The questionnaire presents closed questions, with seven response options: nothing, a little, somewhat, moderately, considerably, very, and very much. The answers are equivalent to a seven-point scale, where the score with the smallest value is 1, corresponds to the answer "nothing"; the highest value is 7 and corresponds to the response "very much", indicating, respectively, the lowest and highest satisfaction. The questions 2, 4, 7 and 13 correspond to items denominated reverse, where the score 7 corresponds to the answer "nothing" and the score of 1 corresponds to "very much".
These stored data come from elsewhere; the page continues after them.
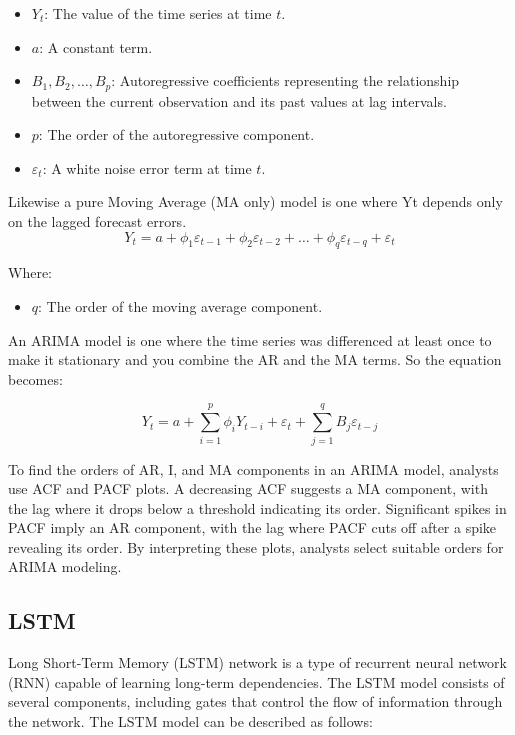 \documentclass{ieeeojies}
\begin{document}
\begin{itemize}
    \item $Y_t$: The value of the time series at time $t$.
    \item $a$: A constant term.
    \item $B_1, B_2, \ldots, B_p$: Autoregressive coefficients representing the relationship between the current observation and its past values at lag intervals.
    \item $p$: The order of the autoregressive component.
    \item $\varepsilon_t$: A white noise error term at time $t$.
\end{itemize}
Likewise a pure Moving Average (MA only) model is one where Yt depends only on the lagged forecast errors.
\begin{equation*}
Y_t = a + \phi_1 \varepsilon_{t-1} + \phi_2 \varepsilon_{t-2} + \ldots + \phi_q \varepsilon_{t-q} + \varepsilon_t
\end{equation*}

Where:

\begin{itemize}
    \item $q$: The order of the moving average component.
\end{itemize}

An ARIMA model is one where the time series was differenced at least once to make it stationary and you combine the AR and the MA terms. So the equation becomes:

\begin{equation*}
Y_t = a + \sum_{i=1}^{p} \phi_i Y_{t-i} + \varepsilon_t + \sum_{j=1}^{q} B_j \varepsilon_{t-j}
\end{equation*}

To find the orders of AR, I, and MA components in an ARIMA model, analysts use ACF and PACF plots. A decreasing ACF suggests a MA component, with the lag where it drops below a threshold indicating its order. Significant spikes in PACF imply an AR component, with the lag where PACF cuts off after a spike revealing its order. By interpreting these plots, analysts select suitable orders for ARIMA modeling.

\subsection{LSTM}
Long Short-Term Memory (LSTM) network is a type of recurrent neural network (RNN) capable of learning long-term dependencies. The LSTM model consists of several components, including gates that control the flow of information through the network. The LSTM model can be described as follows:
\end{document}
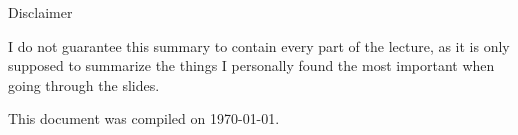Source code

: \newpage
\begin{center}
    Disclaimer
\end{center}

\noindent
I do not guarantee this summary to contain every part of the lecture, as it is only supposed to summarize the things I personally found the most important when going through the slides.

\begin{center}
 This document was compiled on \today.
\end{center}
\newpage
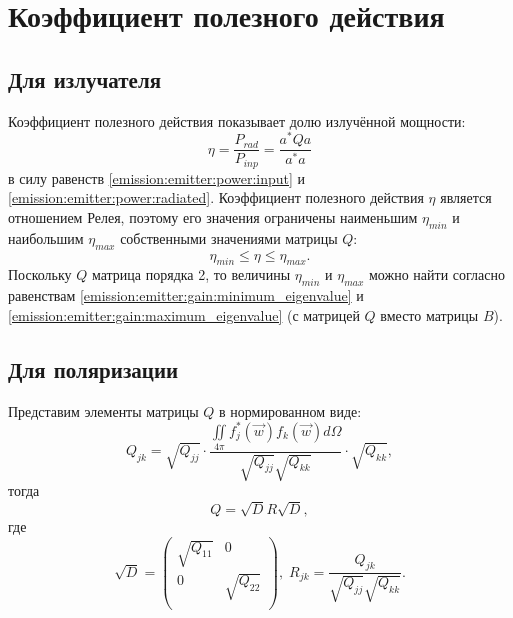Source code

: \section{Коэффициент полезного действия}

\subsection{Для излучателя}

Коэффициент полезного действия показывает долю излучённой мощности:
\[
    \eta
    = \frac{P_{rad}}{P_{inp}}
    = \frac{a^* Q a}{a^* a}
\]
в силу равенств \eqref{emission:emitter:power:input} и \eqref{emission:emitter:power:radiated}. Коэффициент полезного действия $\eta$ является отношением Релея,
поэтому его значения ограничены наименьшим $\eta_{min}$ и наибольшим $\eta_{max}$ собственными значениями матрицы $Q$:
\[
    \eta_{min} \le \eta \le \eta_{max} .
\]
Поскольку $Q$ матрица порядка 2, то величины $\eta_{min}$ и $\eta_{max}$ можно найти согласно равенствам \eqref{emission:emitter:gain:minimum_eigenvalue} и
\eqref{emission:emitter:gain:maximum_eigenvalue} (с матрицей $Q$ вместо матрицы $B$).

\subsection{Для поляризации}

Представим элементы матрицы $Q$ в нормированном виде:
\[
    Q_{jk}
    =
    \sqrt{Q_{jj}}
    \cdot
    \frac{\iint \limits_{4 \pi} f_j^*(\vec{w}) f_k(\vec{w}) d \Omega}{\sqrt{Q_{jj}} \sqrt{Q_{kk}}}
    \cdot
    \sqrt{Q_{kk}} ,
\]
тогда
\[
    Q = \sqrt{D} R \sqrt{D} ,
\]
где
\[
    \sqrt{D}
    = \begin{pmatrix}
          \sqrt{Q_{11}} & 0          \\
          0          & \sqrt{Q_{22}} \\
    \end{pmatrix} ,
    \;
    R_{jk} = \frac{Q_{jk}}{\sqrt{Q_{jj}} \sqrt{Q_{kk}}} .
\]

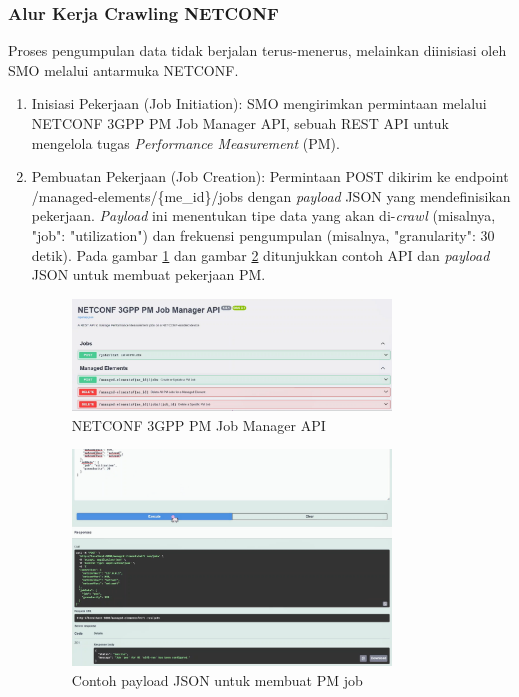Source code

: \subsubsection{Alur Kerja Crawling NETCONF}
Proses pengumpulan data tidak berjalan terus-menerus, melainkan diinisiasi oleh SMO melalui antarmuka NETCONF.
\begin{enumerate}
    \item Inisiasi Pekerjaan (Job Initiation): SMO mengirimkan permintaan melalui NETCONF 3GPP PM Job Manager API, sebuah REST API untuk mengelola tugas \textit{Performance Measurement} (PM).
    \item Pembuatan Pekerjaan (Job Creation): Permintaan POST dikirim ke endpoint /managed-elements/\{me\_id\}/jobs dengan \textit{payload} JSON yang mendefinisikan pekerjaan. \textit{Payload} ini menentukan tipe data yang akan di-\textit{crawl} (misalnya, "job": "utilization") dan frekuensi pengumpulan (misalnya, "granularity": 30 detik). Pada gambar \ref{fig:netconf_api} dan gambar \ref{fig:json_payload} ditunjukkan contoh API dan \textit{payload} JSON untuk membuat pekerjaan PM.

\begin{figure}[htbp]
    \centering
    \includegraphics[width=0.8\textwidth]{assets/pics/netconf_api.png}
    \caption{NETCONF 3GPP PM Job Manager API}
    \label{fig:netconf_api}
\end{figure}

\begin{figure}[htbp]
    \centering
    \includegraphics[width=0.8\textwidth]{assets/pics/json_payload.png}
    \caption{Contoh payload JSON untuk membuat PM job}
    \label{fig:json_payload}
\end{figure}


\end{enumerate}
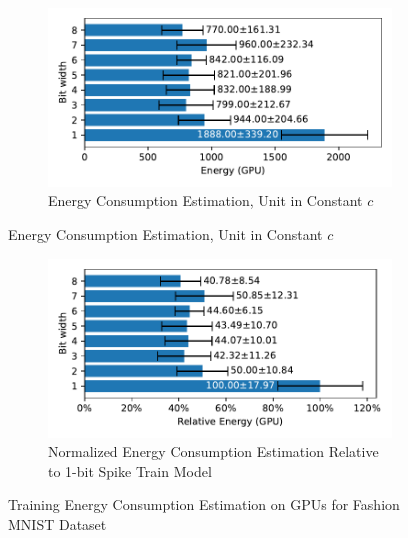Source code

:         \begin{figure}[H]
            \centering
            \begin{subfigure}[H]{\textwidth}
                \includegraphics[width=\textwidth]{../standard/FashionMNIST/plots/fashionmnist_train_energy_gpu_horizontal.pdf}
                \caption{Energy Consumption Estimation, Unit in Constant $c$}
            \end{subfigure}
        \end{figure}
        \begin{figure}[H]
            \centering
            \ContinuedFloat
            \begin{subfigure}[H]{\textwidth}
                \includegraphics[width=\textwidth]{../standard/FashionMNIST/plots/fashionmnist_train_relative_energy_gpu_horizontal.pdf}
                \caption{Normalized Energy Consumption Estimation Relative to 1-bit Spike Train Model}
            \end{subfigure}
            \caption{Training Energy Consumption Estimation on GPUs for Fashion MNIST Dataset}
        \end{figure}

    \label{appendix:energy_gpu_mnist}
The scores were summed in their categories and then divided by the number of questions in each category. Thus, the overall result is the arithmetic average of the four categories. For the analyses, the total score and the categories "positive effects" and "negative factors" were used. The specific analysis of categories "service and value" and "personal image" were not part of the purpose of the study.

Procedures

All patients initiated the process at DERDIC through consultation with ENT, followed by audiometry (pure tone audiometry and speech) and acoustic impedance measurements. Hearing testing was performed by Audiologists and the equipment was calibrated according to ISO 8253-1 (1989). From the medical indication, patients were referred to the process of selection and fitting of hearing aids.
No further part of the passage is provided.